[PATCH net v1] tls: fix hung task in tx_work_handler by using non-blocking sends

public inbox for netdev@vger.kernel.org
 help / color / mirror / Atom feed

* [PATCH net v1] tls: fix hung task in tx_work_handler by using non-blocking sends
@ 2026-02-27  6:32 Jiayuan Chen
  2026-02-28 17:15 ` Jakub Kicinski
  0 siblings, 1 reply; 4+ messages in thread
From: Jiayuan Chen @ 2026-02-27  6:32 UTC (permalink / raw)
  To: netdev
  Cc: jiayuan.chen, Jiayuan Chen, syzbot+ca1345cca66556f3d79b,
	John Fastabend, Jakub Kicinski, Sabrina Dubroca, David S. Miller,
	Eric Dumazet, Paolo Abeni, Simon Horman, Vakul Garg, linux-kernel

From: Jiayuan Chen <jiayuan.chen@shopee.com>

tx_work_handler calls tls_tx_records with flags=-1, which preserves
each record's original tx_flags but results in tcp_sendmsg_locked
using an infinite send timeout. When the peer is unresponsive and the
send buffer is full, tcp_sendmsg_locked blocks indefinitely in
sk_stream_wait_memory. This causes tls_sk_proto_close to hang in
cancel_delayed_work_sync waiting for tx_work_handler to finish,
leading to a hung task:

  INFO: task ...: blocked for more than ... seconds.
  Call Trace:
    cancel_delayed_work_sync
    tls_sw_cancel_work_tx
    tls_sk_proto_close

A workqueue handler should never block indefinitely. Fix this by
introducing __tls_tx_records() with an extra_flags parameter that
gets OR'd into each record's tx_flags. tx_work_handler uses this to
pass MSG_DONTWAIT so tcp_sendmsg_locked returns -EAGAIN immediately
when the send buffer is full, without overwriting the original
per-record flags (MSG_MORE, MSG_NOSIGNAL, etc.). On -EAGAIN, the
existing reschedule mechanism retries after a short delay.

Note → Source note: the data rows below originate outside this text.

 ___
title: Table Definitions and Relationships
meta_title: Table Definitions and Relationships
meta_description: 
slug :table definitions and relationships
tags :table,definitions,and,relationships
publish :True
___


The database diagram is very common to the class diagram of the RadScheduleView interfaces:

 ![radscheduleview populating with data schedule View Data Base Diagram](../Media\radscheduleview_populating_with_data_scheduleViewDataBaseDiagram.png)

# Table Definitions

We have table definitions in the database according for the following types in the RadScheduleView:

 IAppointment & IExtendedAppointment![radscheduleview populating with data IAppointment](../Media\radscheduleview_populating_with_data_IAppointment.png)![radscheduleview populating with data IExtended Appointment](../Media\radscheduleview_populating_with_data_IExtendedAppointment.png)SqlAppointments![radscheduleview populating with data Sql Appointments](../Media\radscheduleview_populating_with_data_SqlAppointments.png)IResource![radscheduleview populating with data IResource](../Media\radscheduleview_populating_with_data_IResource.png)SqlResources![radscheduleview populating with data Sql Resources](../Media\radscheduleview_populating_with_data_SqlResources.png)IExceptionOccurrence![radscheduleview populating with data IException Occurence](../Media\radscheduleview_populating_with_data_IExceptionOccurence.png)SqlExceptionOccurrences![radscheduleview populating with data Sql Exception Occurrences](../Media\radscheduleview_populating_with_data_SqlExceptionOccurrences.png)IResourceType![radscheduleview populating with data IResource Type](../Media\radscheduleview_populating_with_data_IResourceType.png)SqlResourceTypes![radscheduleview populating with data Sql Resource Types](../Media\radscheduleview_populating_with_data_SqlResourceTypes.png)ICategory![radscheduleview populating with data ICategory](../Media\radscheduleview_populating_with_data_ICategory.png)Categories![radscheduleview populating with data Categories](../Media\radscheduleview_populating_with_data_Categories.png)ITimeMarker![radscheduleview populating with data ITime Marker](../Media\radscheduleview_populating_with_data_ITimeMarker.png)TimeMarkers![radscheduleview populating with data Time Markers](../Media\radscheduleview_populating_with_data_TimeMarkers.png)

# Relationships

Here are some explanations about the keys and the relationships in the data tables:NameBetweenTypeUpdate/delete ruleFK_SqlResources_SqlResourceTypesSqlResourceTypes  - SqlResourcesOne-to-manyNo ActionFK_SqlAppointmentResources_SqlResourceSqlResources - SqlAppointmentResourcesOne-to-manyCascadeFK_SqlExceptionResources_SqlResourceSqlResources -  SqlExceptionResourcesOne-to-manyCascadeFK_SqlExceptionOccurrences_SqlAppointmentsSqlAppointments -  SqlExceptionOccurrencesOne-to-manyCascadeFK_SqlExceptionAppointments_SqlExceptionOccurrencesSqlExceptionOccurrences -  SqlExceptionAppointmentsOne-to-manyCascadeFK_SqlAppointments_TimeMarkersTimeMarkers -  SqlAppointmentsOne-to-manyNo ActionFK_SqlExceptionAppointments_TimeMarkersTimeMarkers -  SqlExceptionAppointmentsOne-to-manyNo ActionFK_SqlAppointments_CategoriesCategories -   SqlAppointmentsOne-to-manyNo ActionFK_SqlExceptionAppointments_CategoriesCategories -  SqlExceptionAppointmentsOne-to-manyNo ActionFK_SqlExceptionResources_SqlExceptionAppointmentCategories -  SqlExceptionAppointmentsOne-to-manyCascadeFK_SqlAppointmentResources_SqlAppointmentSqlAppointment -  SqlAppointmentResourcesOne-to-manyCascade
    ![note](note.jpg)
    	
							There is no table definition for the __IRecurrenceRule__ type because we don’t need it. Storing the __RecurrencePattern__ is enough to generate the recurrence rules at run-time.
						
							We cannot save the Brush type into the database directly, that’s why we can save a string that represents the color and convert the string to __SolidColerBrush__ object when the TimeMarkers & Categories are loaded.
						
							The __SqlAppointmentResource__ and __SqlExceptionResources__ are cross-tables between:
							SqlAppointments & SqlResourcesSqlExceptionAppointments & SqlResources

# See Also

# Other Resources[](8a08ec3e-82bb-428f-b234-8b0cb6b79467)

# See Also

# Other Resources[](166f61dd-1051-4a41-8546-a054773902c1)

Also consolidate the two identical reschedule paths (lock contention
and -EAGAIN) into one.

Reported-by: syzbot+ca1345cca66556f3d79b@syzkaller.appspotmail.com
Fixes: a42055e8d2c3 ("net/tls: Add support for async encryption of records for performance")
Signed-off-by: Jiayuan Chen <jiayuan.chen@shopee.com>
---
 net/tls/tls_sw.c | 31 +++++++++++++++++++++----------
 1 file changed, 21 insertions(+), 10 deletions(-)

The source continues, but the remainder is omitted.